WORK REQUIRED: All lines in the material with the string "приложения" should be listed.

Content starts

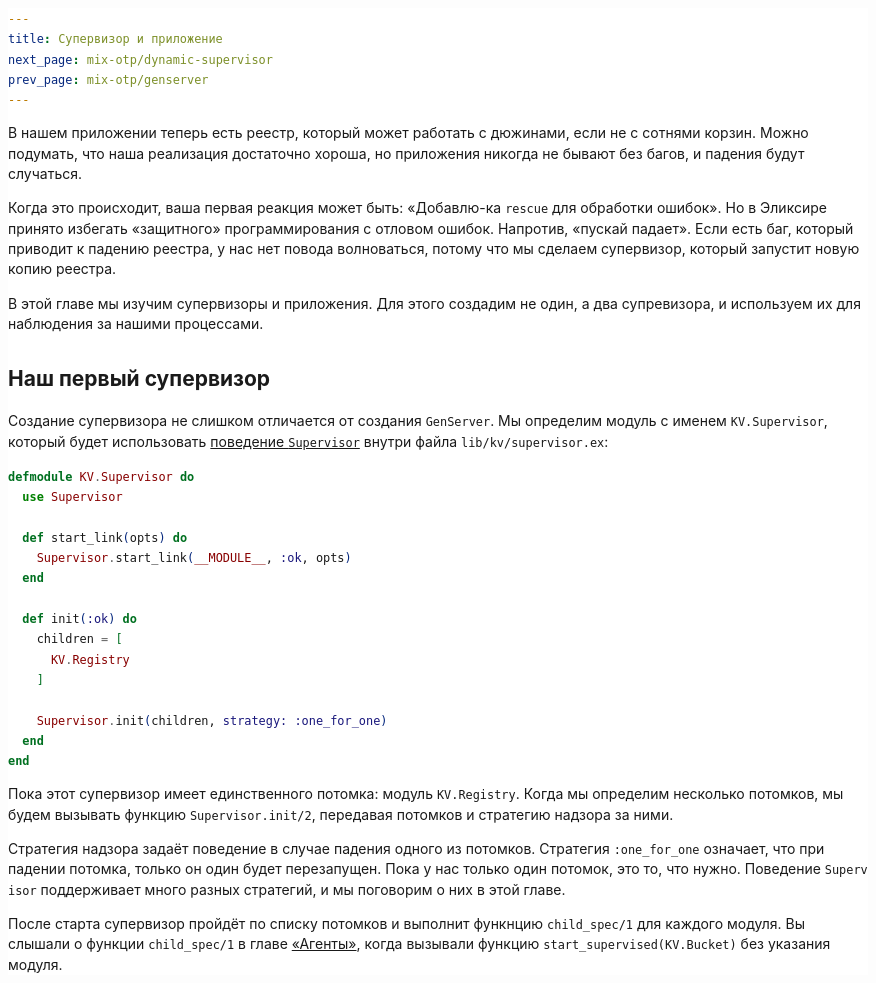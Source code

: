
 ```yaml
---
title: Супервизор и приложение
next_page: mix-otp/dynamic-supervisor
prev_page: mix-otp/genserver
---
```


В нашем приложении теперь есть реестр, который может работать с дюжинами, если не с сотнями корзин. Можно подумать, что наша реализация достаточно хороша, но приложения никогда не бывают без багов, и падения будут случаться.

Когда это происходит, ваша первая реакция может быть: «Добавлю-ка `rescue` для обработки ошибок». Но в Эликсире принято избегать «защитного» программирования с отловом ошибок. Напротив, «пускай падает». Если есть баг, который приводит к падению реестра, у нас нет повода волноваться, потому что мы сделаем супервизор, который запустит новую копию реестра.

В этой главе мы изучим супервизоры и приложения. Для этого создадим не один, а два супревизора, и используем их для наблюдения за нашими процессами.

## Наш первый супервизор

Создание супервизора не слишком отличается от создания `GenServer`. Мы определим модуль с именем `KV.Supervisor`, который будет использовать [поведение `Supervisor`](https://hexdocs.pm/elixir/Supervisor.html) внутри файла `lib/kv/supervisor.ex`:

```elixir
defmodule KV.Supervisor do
  use Supervisor

  def start_link(opts) do
    Supervisor.start_link(__MODULE__, :ok, opts)
  end

  def init(:ok) do
    children = [
      KV.Registry
    ]

    Supervisor.init(children, strategy: :one_for_one)
  end
end
```

Пока этот супервизор имеет единственного потомка: модуль `KV.Registry`. Когда мы определим несколько потомков, мы будем вызывать функцию `Supervisor.init/2`, передавая потомков и стратегию надзора за ними.

Стратегия надзора задаёт поведение в случае падения одного из потомков. Стратегия `:one_for_one` означает, что при падении потомка, только он один будет перезапущен. Пока у нас только один потомок, это то, что нужно. Поведение `Supervisor` поддерживает много разных стратегий, и мы поговорим о них в этой главе.

После старта супервизор пройдёт по списку потомков и выполнит функнцию `child_spec/1` для каждого модуля. Вы слышали о функции `child_spec/1` в главе [«Агенты»](/docs/mix-otp/agent.html), когда вызывали функцию `start_supervised(KV.Bucket)` без указания модуля.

Content ends

SOLUTION:
В нашем приложении теперь есть реестр, который может работать с дюжинами, если не с сотнями корзин. Можно подумать, что наша реализация достаточно хороша, но приложения никогда не бывают без багов, и падения будут случаться.
В этой главе мы изучим супервизоры и приложения. Для этого создадим не один, а два супревизора, и используем их для наблюдения за нашими процессами.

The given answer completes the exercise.